We have far better motives than vanity. We understand that even what we eat and drink glorifies God. Think about that: We reflect his glory by how we handle our appetites.
Spiritual maturity requires that we have control of our fleshly desires and resist being controlled by temptations. While we might be strident on this teaching when it comes to sexuality, our emotions, character, morality, this also includes the desire to overeat and the propensity to be sedentary. To neglect this is sin.
Our flesh ought not to control us. We see that clearly with sexual appetites. But without discipline, moderation, and self-control, we discover how easy it is for our appetite for food to overtake us and for intentions of a healthier life to fall by the wayside. Not only do we have health ramifications if we don’t, our health “speaks” to a watching world when our bodies undeniably testify to that our physical appetites are out of control.
We cannot isolate the fact our health and fitness affects others. Our choices, behaviors, and mindset say something.
- It speaks to our family. Our health choices deeply impact our children. Most likely you control the food choices in your home, so you can directly shape their understanding and choices about food and even exercise and activity. Children may develop lifetime eating and exercising habits under our influence. No, it’s not automatic that they emulate our behaviors, but’s it’s fairly likely. Mothers and dads, what we do on this issue matters.

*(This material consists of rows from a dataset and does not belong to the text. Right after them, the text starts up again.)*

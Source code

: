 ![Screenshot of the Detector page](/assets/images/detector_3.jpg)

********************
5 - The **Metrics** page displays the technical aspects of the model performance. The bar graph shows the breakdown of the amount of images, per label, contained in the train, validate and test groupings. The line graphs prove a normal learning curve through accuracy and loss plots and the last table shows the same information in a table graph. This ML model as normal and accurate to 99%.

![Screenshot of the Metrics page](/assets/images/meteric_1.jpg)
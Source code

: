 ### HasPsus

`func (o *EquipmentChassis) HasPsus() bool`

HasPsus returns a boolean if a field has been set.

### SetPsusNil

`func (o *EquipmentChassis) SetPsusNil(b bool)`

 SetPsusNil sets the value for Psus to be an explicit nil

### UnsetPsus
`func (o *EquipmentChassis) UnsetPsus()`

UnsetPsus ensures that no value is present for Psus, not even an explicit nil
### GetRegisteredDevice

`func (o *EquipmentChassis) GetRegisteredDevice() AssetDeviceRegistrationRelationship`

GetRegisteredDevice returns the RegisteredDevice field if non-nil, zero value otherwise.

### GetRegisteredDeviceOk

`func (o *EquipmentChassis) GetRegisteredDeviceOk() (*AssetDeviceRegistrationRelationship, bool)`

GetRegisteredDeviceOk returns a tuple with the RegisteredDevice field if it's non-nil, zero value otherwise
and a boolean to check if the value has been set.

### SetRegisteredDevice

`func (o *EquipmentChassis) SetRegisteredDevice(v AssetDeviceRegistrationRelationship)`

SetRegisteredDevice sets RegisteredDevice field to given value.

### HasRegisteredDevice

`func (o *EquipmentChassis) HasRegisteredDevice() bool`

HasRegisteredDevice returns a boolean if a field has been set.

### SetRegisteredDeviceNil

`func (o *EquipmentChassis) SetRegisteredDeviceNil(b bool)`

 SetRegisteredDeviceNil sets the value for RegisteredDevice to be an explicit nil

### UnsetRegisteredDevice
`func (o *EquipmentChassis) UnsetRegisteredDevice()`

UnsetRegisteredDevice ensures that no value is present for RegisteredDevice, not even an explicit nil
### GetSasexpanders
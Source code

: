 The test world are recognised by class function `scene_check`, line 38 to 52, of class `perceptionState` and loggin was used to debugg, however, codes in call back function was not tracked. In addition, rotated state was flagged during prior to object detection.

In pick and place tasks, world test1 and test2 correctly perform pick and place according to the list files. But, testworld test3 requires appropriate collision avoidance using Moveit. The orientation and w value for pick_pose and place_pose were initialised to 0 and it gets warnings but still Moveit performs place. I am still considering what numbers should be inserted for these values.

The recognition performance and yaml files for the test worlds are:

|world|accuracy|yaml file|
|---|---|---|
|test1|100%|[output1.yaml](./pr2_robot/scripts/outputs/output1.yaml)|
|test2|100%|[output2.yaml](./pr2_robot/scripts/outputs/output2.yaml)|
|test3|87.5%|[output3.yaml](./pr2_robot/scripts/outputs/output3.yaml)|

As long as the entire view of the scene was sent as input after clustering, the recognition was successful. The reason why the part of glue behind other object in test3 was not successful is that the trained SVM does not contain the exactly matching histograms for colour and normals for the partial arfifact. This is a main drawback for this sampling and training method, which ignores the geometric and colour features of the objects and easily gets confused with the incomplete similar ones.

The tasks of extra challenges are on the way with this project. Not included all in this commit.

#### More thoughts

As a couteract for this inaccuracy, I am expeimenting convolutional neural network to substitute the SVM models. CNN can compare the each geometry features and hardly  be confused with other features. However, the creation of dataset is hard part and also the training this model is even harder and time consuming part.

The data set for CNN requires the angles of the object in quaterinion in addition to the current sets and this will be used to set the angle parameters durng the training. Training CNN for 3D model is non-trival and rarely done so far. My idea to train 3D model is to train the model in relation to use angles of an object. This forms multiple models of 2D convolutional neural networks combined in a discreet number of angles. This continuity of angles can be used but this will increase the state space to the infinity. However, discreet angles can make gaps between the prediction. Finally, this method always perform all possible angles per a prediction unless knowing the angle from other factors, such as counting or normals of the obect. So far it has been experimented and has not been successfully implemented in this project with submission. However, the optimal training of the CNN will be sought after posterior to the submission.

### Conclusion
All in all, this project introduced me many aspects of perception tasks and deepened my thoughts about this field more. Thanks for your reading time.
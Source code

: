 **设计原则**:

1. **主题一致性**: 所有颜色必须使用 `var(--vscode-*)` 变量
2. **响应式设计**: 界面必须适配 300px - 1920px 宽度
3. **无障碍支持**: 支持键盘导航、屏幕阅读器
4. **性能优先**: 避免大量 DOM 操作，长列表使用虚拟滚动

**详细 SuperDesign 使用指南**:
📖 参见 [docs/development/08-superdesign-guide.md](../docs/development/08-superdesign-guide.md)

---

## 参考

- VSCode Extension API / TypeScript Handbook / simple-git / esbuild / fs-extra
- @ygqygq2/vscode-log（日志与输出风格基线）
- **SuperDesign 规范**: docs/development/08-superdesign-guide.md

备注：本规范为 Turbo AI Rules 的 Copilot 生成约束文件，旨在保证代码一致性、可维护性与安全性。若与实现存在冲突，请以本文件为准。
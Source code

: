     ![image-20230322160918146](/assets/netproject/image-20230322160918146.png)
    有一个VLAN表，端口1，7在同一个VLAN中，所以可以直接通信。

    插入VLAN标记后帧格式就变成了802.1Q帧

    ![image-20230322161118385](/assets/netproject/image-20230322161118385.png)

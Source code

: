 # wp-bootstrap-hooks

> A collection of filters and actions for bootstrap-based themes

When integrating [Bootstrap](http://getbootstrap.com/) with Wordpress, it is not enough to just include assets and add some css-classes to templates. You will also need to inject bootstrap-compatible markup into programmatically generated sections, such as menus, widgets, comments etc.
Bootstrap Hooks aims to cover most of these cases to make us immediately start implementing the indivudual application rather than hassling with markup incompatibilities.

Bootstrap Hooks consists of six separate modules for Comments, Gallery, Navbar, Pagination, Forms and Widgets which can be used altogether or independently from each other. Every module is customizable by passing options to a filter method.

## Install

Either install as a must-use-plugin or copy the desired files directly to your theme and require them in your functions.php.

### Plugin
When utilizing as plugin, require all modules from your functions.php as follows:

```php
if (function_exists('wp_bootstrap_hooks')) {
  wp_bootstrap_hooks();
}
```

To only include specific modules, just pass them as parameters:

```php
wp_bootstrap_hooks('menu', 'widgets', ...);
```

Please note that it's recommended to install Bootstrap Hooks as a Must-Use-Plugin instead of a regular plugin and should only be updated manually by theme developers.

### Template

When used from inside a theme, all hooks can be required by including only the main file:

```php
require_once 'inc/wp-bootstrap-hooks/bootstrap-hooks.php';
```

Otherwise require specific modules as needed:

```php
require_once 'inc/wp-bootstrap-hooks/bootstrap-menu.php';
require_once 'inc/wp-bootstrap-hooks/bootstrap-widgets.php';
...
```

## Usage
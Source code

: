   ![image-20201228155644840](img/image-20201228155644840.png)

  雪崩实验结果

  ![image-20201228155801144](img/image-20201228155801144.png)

- It speaks to the world around me. The culture around us has increasingly become more health conscious. Yes, it might be to an extreme, yet they embrace knowledge and practice of healthy lifestyles. The science and mountains of evidence have changed many behaviors. Do we look uninformed, undisciplined, and unintelligent when our bodies, behaviors, and mindset scream denial about this issue? When we move in a Christian culture that speaks of controlling the flesh in other areas — yet are glaringly inconsistent in the physical realm —frankly we lose credibility. And we should not live in denial about that.
As spiritual leaders, we understand God has given us resources He intends for us to steward, like our time, talent, and money. The Bible is clear that we will be accountable for what we have done with those resources. This includes how we manage, maintain, and value our bodies.
Yes, we have been given one body to inhabit, and we are responsible to maintain it and use it fully. Ignoring its needs and ignoring its maintenance means we are not stewarding the body God gave us. So, if we are loading up on obscene amounts of sugar or fat that creates hypertension, diabetes, or heart disease, we are not taking care of the temple of God and, in fact, we may be destroying it prematurely.
If we want to get the most out of our bodies, we must steward them attentively and intentionally. At 61, I fully appreciate the aging process. Stamina, energy, strength, and vitality become more critically important to me every day. Physical movement and what I eat add tremendous value to my daily life. My energy level and stamina definitively increase. Weightlifting keeps my bones stronger. While I am running or cycling, I seem to find mental space for creativity. It certainly buoys my emotions. And typically this discipline breeds more discipline in other areas.
These are the right reasons; swimsuit season is not!
I ask this question of you as a friend…a friend who deeply cares. Where do you need to start to develop an ongoing, comprehensive approach to nutritious eating, combined with consistent physical activity, that is maintainable for you?
Considering taking the next step you need to take to be fit, for all the right reasons.